Me embuto en un abrigo que a pesar de ser nuevo ha tenido tiempos mejores y bajo a la calle.
En una bolsa entre tanta ropa sucia llevo también mis penas, mis fracasos por intentar que todo aquello funcionase, pero se entremezclan con todas las manchas de mi ropa y de mi vida.
Llego a la lavandería por primera vez y siento que llevo ahí varios meses. El vaivén de la ropa dentro de los tambores me recuerda a mi vida, siempre con remolinos, altibajos y nunca estable.
Medito, mientras meto mi ropa, cómo hubiera sido si no me hubiera cruzado con otras personas en esta travesía en la que llevo ya 26 años.
La vida es tan sencilla como ver pasar el tiempo mientras la ropa se lava, que por más que la gente me dice que no la complique, sigo buscando las razones de haber llegado a este punto. Ojalá pudiese meterme yo en una lavadora y desaparecer como los calcetines al final del lavado.
El móvil me arde con mensajes de ánimo, de que esto también pasará pero cuando un mensaje ya (prácticamente) inesperado llega, las mariposas parecen revivir pidiendo que no las ahogue, que las deje aflorar...Y mi alma vuelve a partirse al ver la cruda realidad.
Sin embargo, una parte pequeña de mí me grita (desde un recodo de mi orgullo) que nunca seré tan joven como hoy y que mañana estaré mejor. El pitido de desbloqueo me saca del trance. Recojo mi ropa y ya no huele a una vida pasada, tampoco sé si así huele el futuro y la esperanza. La guardo con el mimo que echo de menos muchos días y noches y me atormenta los ojos.

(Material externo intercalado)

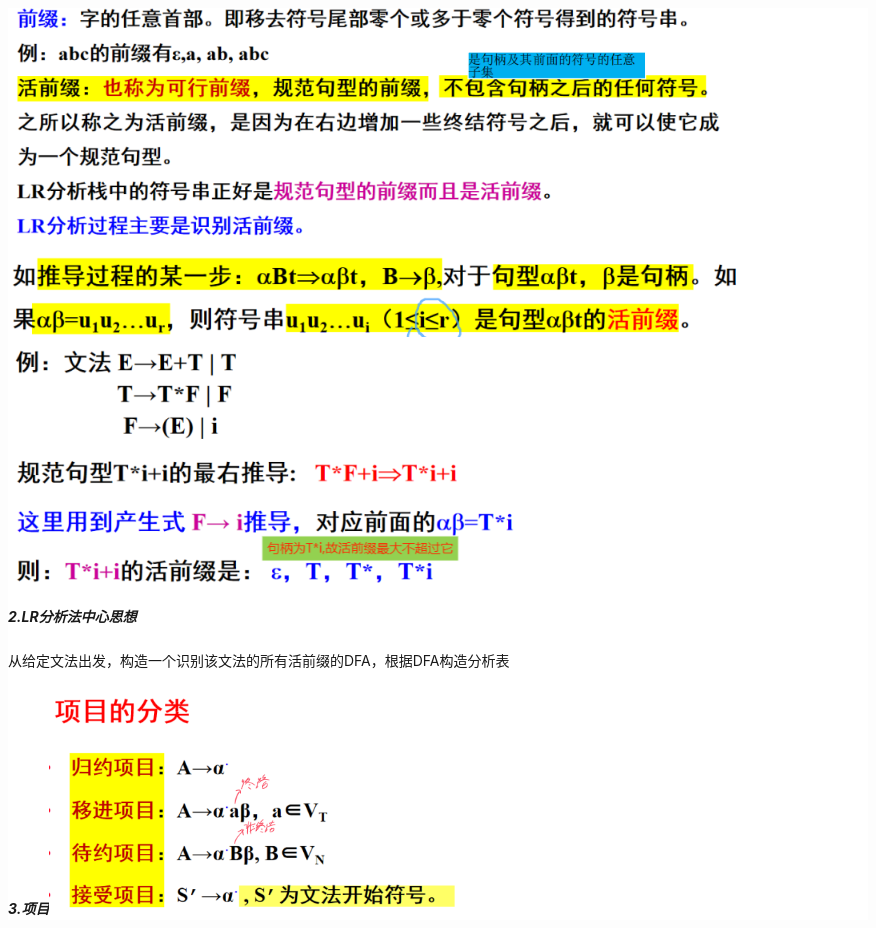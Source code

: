 <img src="笔记图片\Snipaste_2023-12-02_16-42-00.png" style="zoom:80%;" />

<img src="笔记图片\Snipaste_2023-12-02_16-43-22.png" style="zoom:80%;" />

<img src="笔记图片\Snipaste_2023-12-02_16-43-29.png" style="zoom:80%;" />

##### 2.LR分析法中心思想

从给定文法出发，构造一个识别该文法的所有活前缀的DFA，根据DFA构造分析表

##### 3.项目<img src="笔记图片\Snipaste_2023-12-02_16-53-19.png" style="zoom:70%;" />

Inevitablemente, 30 minutos dan mucho para pensar. Salgo de la lavandería como atontada, puse un programa de centrifugado en este tiempo demasiado rápido y mi cuerpo me pide un poco de calma. Mi corazón se lavó varias veces pero todavía siento que me tocará lavarle muchas más hasta que consiga secarlo... Al menos, mi ropa limpia podrá aliviar mi alma en esa espera.